Statistical Mistakes: A Deeper Dive

This week's reading contained several examples of statistical mistakes that are commonly made. While many of these are made by accident, it is useful to think about who stands to benefit from these mistakes, and why they are being made. Here are some questions to consider when encountering these mistakes.

1. Adequate Control Condition/Group

  • If there is no control group, why? Not possible? Not necessary?
  • Is the control group adequately powered to detect a difference from the treatment group?
  • Are there any biases introduced as a result of the assignment to control vs. treatment group?

2. Direct Comparisons between Two Effects

  • Was a statistical test used to directly compare results between two groups?
  • Which statistical tests are used for the main conclusions of the study?

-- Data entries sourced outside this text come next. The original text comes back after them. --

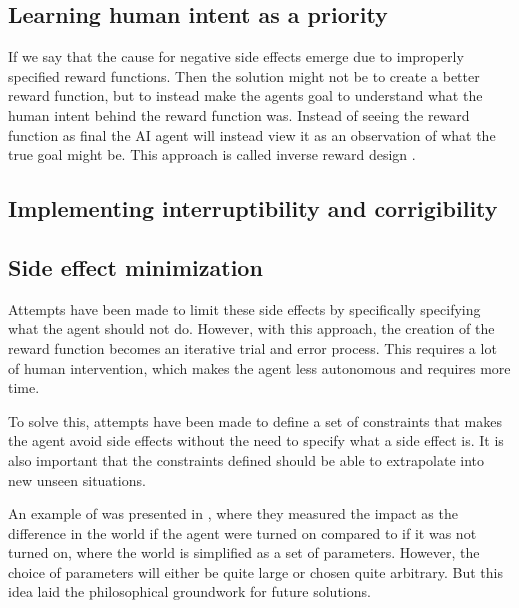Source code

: \documentclass[12pt,A4]{report}
\theoremstyle{definition}
\begin{document}
\subsection{Learning human intent as a priority}
If we say that the cause for negative side effects emerge due to improperly specified reward functions. Then the solution might not be to create a better reward function, but to instead make the agents goal to understand what the human intent behind the reward function was. Instead of seeing the reward function as final the AI agent will instead view it as an observation of what the true goal might be. This approach is called inverse reward design \autocite{Hadfield-Mennell et. al}.


\subsection{Implementing interruptibility and corrigibility}


\subsection{Side effect minimization}
Attempts have been made to limit these side effects by specifically specifying what the agent should not do\autocite{Zhang et al}. However, with this approach, the creation of the reward function becomes an iterative trial and error process. This requires a lot of human intervention, which makes the agent less autonomous and requires more time. 

To solve this, attempts have been made to define a set of constraints that makes the agent avoid side effects without the need to specify what a side effect is. It is also important that the constraints defined should be able to extrapolate into new unseen situations.

An example of was presented in \autocite{Armstrong and Levinstein}, where they measured the impact as the difference in the world if the agent were turned on compared to if it was not turned on, where the world is simplified as a set of parameters. However, the choice of parameters will either be quite large or chosen quite arbitrary. But this idea laid the philosophical groundwork for future solutions.
\end{document}
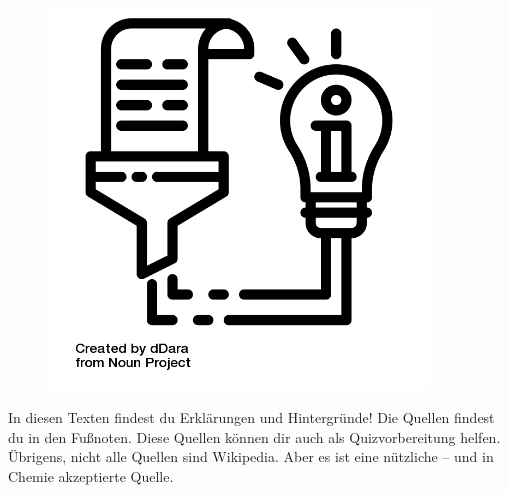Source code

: \documentclass{scrartcl}  %
\begin{document}
			\begin{tcolorbox}[enhanced,
				colback=white,
				colframe=darkgray,
				fonttitle=\sffamily\bfseries\large, 
				title=Informationstexte,  %
				attach boxed title to top left={xshift=3.2mm,yshift=-0.50mm},
				boxed title style={skin=enhancedfirst jigsaw,size=small,arc=1mm,bottom=-1mm,colframe=darkgray,height=0.75cm},
				colbacktitle=darkgray,
				drop lifted shadow]
				\begin{figure}  
					\centering
					\vspace{-14pt}  %
					\includegraphics[width=0.9\textwidth]{symbols/symbol_tex_content}
				\end{figure}
				
				In diesen Texten findest du Erklärungen und Hintergründe! \newline 
				Die Quellen findest du in den Fußnoten. Diese Quellen können dir auch als Quizvorbereitung helfen. Übrigens, nicht alle Quellen sind Wikipedia. Aber es ist eine nützliche – und in Chemie akzeptierte Quelle. 
				\vspace{0.7cm}  %
			\end{tcolorbox}
\end{document}
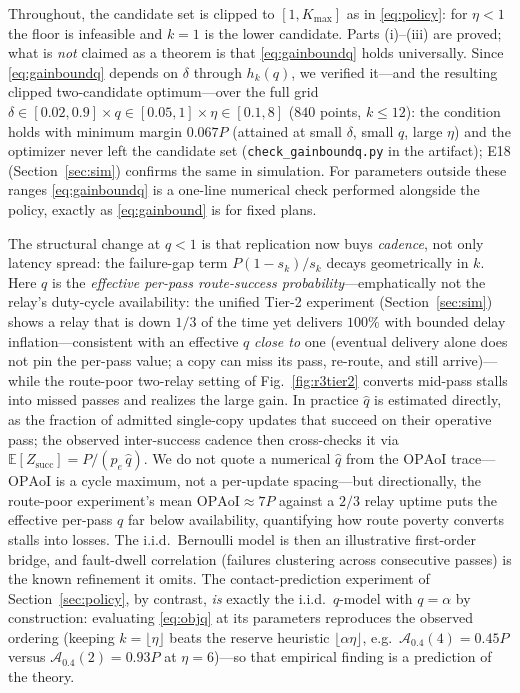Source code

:\documentclass[twocolumn,3p,times,procedia]{elsarticle}
\newcommand{\OPAoI}{\mathrm{OPAoI}}
\newcommand{\E}{\mathbb{E}}
\newcommand{\peff}{p_e}
\begin{document}
Throughout, the candidate set is clipped to $[1,K_{\max}]$ as in
\eqref{eq:policy}: for $\eta<1$ the floor is infeasible and $k{=}1$ is
the lower candidate.
Parts (i)--(iii) are proved; what is \emph{not} claimed as a theorem is
that \eqref{eq:gainboundq} holds universally. Since
\eqref{eq:gainboundq} depends on $\delta$ through $h_k(q)$, we verified
it---and the resulting clipped two-candidate optimum---over the full
grid $\delta\in[0.02,0.9]\times q\in[0.05,1]\times\eta\in[0.1,8]$
($840$ points, $k\le12$): the condition holds with minimum margin
$0.067P$ (attained at small $\delta$, small $q$, large $\eta$) and the
optimizer never left the candidate set
(\texttt{check\_gainboundq.py} in the artifact); E18
(Section~\ref{sec:sim}) confirms the same in simulation. For
parameters outside these ranges
\eqref{eq:gainboundq} is a one-line numerical check performed alongside
the policy, exactly as \eqref{eq:gainbound} is for fixed plans.

The structural change at $q<1$ is that replication now buys
\emph{cadence}, not only latency spread: the failure-gap term
$P(1-s_k)/s_k$ decays geometrically in $k$. Here $q$ is the
\emph{effective per-pass route-success probability}---emphatically not
the relay's duty-cycle availability: the unified Tier-2 experiment
(Section~\ref{sec:sim}) shows a relay that is down $1/3$ of the time
yet delivers $100\%$ with bounded delay inflation---consistent with an
effective $q$ \emph{close to} one (eventual delivery alone does not
pin the per-pass value; a copy can miss its pass, re-route, and still
arrive)---while
the route-poor two-relay setting of Fig.~\ref{fig:r3tier2} converts
mid-pass stalls into missed passes and realizes the
large gain. In practice $\hat q$ is estimated directly, as the
fraction of admitted single-copy updates that succeed on their
operative pass; the observed inter-success cadence then cross-checks
it via $\E[Z_{\mathrm{succ}}]=P/(\peff\,\hat q)$. We do not quote a
numerical $\hat q$ from the $\OPAoI$ trace---$\OPAoI$ is a cycle
maximum, not a per-update spacing---but directionally, the route-poor
experiment's mean $\OPAoI\approx7P$ against a $2/3$ relay uptime puts
the effective per-pass $q$ far below availability, quantifying how
route poverty converts stalls into losses. The
i.i.d.\ Bernoulli model is then an illustrative first-order bridge, and
fault-dwell correlation (failures clustering across consecutive
passes) is the known refinement it omits. The contact-prediction
experiment of
Section~\ref{sec:policy}, by contrast, \emph{is} exactly the i.i.d.\
$q$-model with $q=\alpha$ by construction:
evaluating \eqref{eq:objq} at its parameters reproduces the observed
ordering (keeping $k{=}\lfloor\eta\rfloor$ beats the reserve heuristic
$\lfloor\alpha\eta\rfloor$, e.g.\ $\mathcal{A}_{0.4}(4)=0.45P$ versus
$\mathcal{A}_{0.4}(2)=0.93P$ at $\eta{=}6$)---so that empirical
finding is a prediction of the theory.
\end{document}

3. Inflating the Units of Analysis

  • What are the observational units on which the analysis is being performed?
  • What are your statistical tests actually testing?
  • Are there any "clustering" variables that are more similar to each other?

4. Spurious Correlations

  • Were all variables checked for outliers?
  • Were all analyses examined for confounding and effect modification, as necessary?
  • What visual methods were performed in addition to statistical tests?

5. Use of Small Samples

  • Is the sample size large enough for you to be confident in your conclusions?
  • Have you reported confidence intervals in addition to point estimates?

6. Circular Analysis

  • What analytical decision rules were made after performing preliminary analyses?
  • How was the selection criteria biased in favor of the hypothesis being tested?
  • A commentary from asthma research.

7. P-Hacking

  • Is your study confirming a hypothesis, or exploratory?
  • Did the specific outcome and/or exposure of interest change during the analysis?

8. Multiple Comparisons

  • How many different statistical tests were examined during your analysis?
  • Did you use an omnibus (vs. multiple comparisons) test whenever possible?
  • What if you had 5 different comparisons and only one was significant?
  • Would you trust this method if you reviewed this paper?

9. Over-Interpreting Non-Significant Results

  • At any point, was a non-significant effect interpreted as a lack/absence of an effect?
  • Are effect sizes and measures of uncertainty reported along with p-values?

10. Correlation and Causation

  • Does your study design allow for you to establish evidence of causation?